What is the role of the scientist in society?
I think a great deal about science, the processes, the practitioners, its intended products, and its consequences. Though, I am not a scientist by training. I am a philosopher of science. My vantage-point is that of the philosopher who takes science as her subject. One aspect of science as a subject that I attend to is how the public sees and consumes it. The question that you asked is an empirical one, but it is also philosophical. Broadly, the scientist occupies two very general roles. She’s a kind of world-maker: she investigates the world, tells us what there is, and by doing so she gives us the concepts with which to make it intelligible. We look to her for answers about, for example, which region of the brain produces speech, why the SARS-CoV 2 protein is spikey, and whether and what kind of differences there are between human beings of different genders, among others. Her role in this sense, is to find and categorize the contents of the world.
Her other role is to be the disinterested purveyor of scientific knowledge. As a scientist, it is not a part of her role to take positions about the matters of society. She is to be a silent partner about what kind of society we have, even when we are using the practical and theoretical knowledge that she gives us. The public’s position is that the separation of scientist as scientist from scientist as citizen advisor/policymaker is necessary, because they believe it prevents science from becoming tarnished by partiality. These are two discernable empirical roles of the scientist, and they are philosophically significant.
What should the role of the scientist be, if different from their current one?
Scientists ought to have a participatory role in society. They are members of society, in the first place, as well as people who create knowledge of and about our world. Scientists ought not to be regarded as people who are infallible, disinterested givers of facts. Being a scientist is a matter of education and training. Scientists do not have special gifts because they are scientists. Having a sober and reasonable attitude toward scientists is to be encouraged. Citizens ought to ask questions, seek clarification, and call into question scientific claims, when appropriate. That is far from unreasonable worship or inappropriate disregard. We ought to want scientists to occupy their roles as members of society fully invested in what happens to us all. We should create the conditions so that it is a matter of course that they are involved not only when something terrible happens, but also when the routine business of policy is being constructed.

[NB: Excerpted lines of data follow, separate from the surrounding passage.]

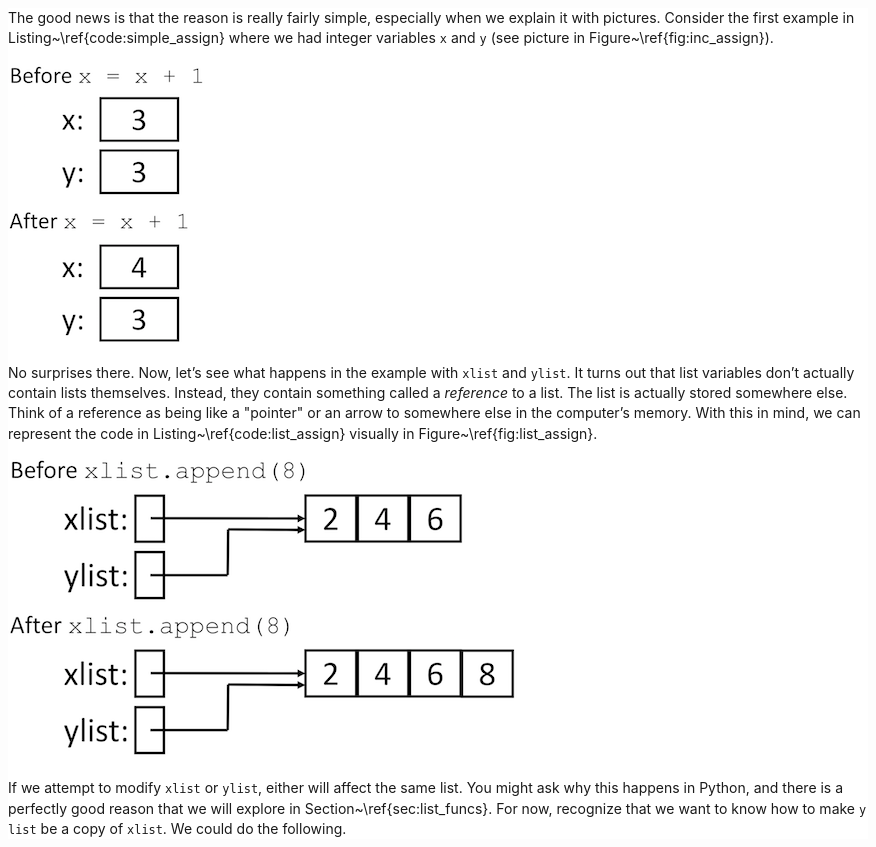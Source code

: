 The good news is that the reason is really fairly simple, especially when we
explain it with pictures.  Consider the first example in
Listing~\ref{code:simple_assign} where we had integer variables `x` and `y` (see
picture in Figure~\ref{fig:inc_assign}).

![\label{fig:inc_assign}](images/ch5/inc_assign.png)

No surprises there.  Now, let’s see what happens in the example with `xlist` and
`ylist`.  It turns out that list variables don’t actually contain lists
themselves.  Instead, they contain something called a *reference* to a list. The
list is actually stored somewhere else.  Think of a reference as being like a
"pointer" or an arrow to somewhere else in the computer’s memory.  With this in
mind, we can represent the code in Listing~\ref{code:list_assign} visually in
Figure~\ref{fig:list_assign}.

![\label{fig:list_assign}](images/ch5/list_assign.png)

If we attempt to modify `xlist` or `ylist`, either will affect the same list.
You might ask why this happens in Python, and there is a perfectly good reason
that we will explore in Section~\ref{sec:list_funcs}.  For now, recognize that
we want to know how to make `ylist` be a copy of `xlist`.  We could do the
following.
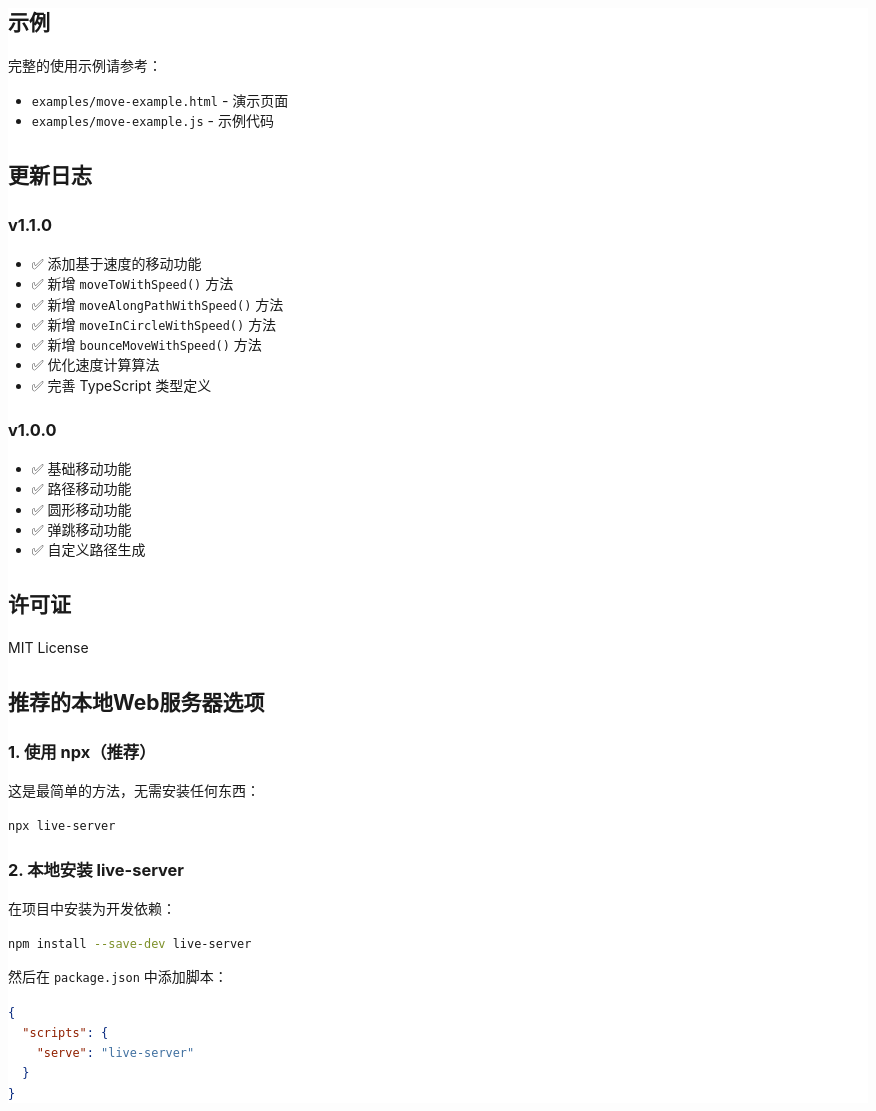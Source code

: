 ## 示例

完整的使用示例请参考：
- `examples/move-example.html` - 演示页面
- `examples/move-example.js` - 示例代码

## 更新日志

### v1.1.0
- ✅ 添加基于速度的移动功能
- ✅ 新增 `moveToWithSpeed()` 方法
- ✅ 新增 `moveAlongPathWithSpeed()` 方法
- ✅ 新增 `moveInCircleWithSpeed()` 方法
- ✅ 新增 `bounceMoveWithSpeed()` 方法
- ✅ 优化速度计算算法
- ✅ 完善 TypeScript 类型定义

### v1.0.0
- ✅ 基础移动功能
- ✅ 路径移动功能
- ✅ 圆形移动功能
- ✅ 弹跳移动功能
- ✅ 自定义路径生成

## 许可证

MIT License 

##  推荐的本地Web服务器选项

### 1. **使用 npx（推荐）**
这是最简单的方法，无需安装任何东西：

```bash
npx live-server
```

### 2. **本地安装 live-server**
在项目中安装为开发依赖：

```bash
npm install --save-dev live-server
```

然后在 `package.json` 中添加脚本：
```json
{
  "scripts": {
    "serve": "live-server"
  }
}
```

It is vital that they are not disinterested. It is consistent with scientific work being robust, honest, methodologically sound, and aims to demonstrate some general claim, that a scientist is interested in how that work might be used. A good scientist ought not to dispense with the duty to consider the consequences of her work. Her role ought not to be merely that of someone who catalogs the world. The work of science can allow us to conceive novel things or old things anew. It carries a powerful responsibility, and it ought to be treated as such. Scientists have perspectives and interests. They want to find out what is true of the world. They want to understand how and why things are as they understand them to be. If I had the task of framing the role of scientist for our society, my first duty would be to equip my fellow society members to come to see the scientist as one among us with many intersecting responsibilities, and certainly not as a disinterested observer.
Why is it important?
It is important to come to see scientists in this way, because it is a good value to have. We should want them to occupy a role that places them among us, rather than removed from and above us. Understanding that science involves the ongoing finding, refining, and often abandoning of ideas, may shift the view of the scientist as finding eternal settled truths or as fatally flawed when they get things wrong.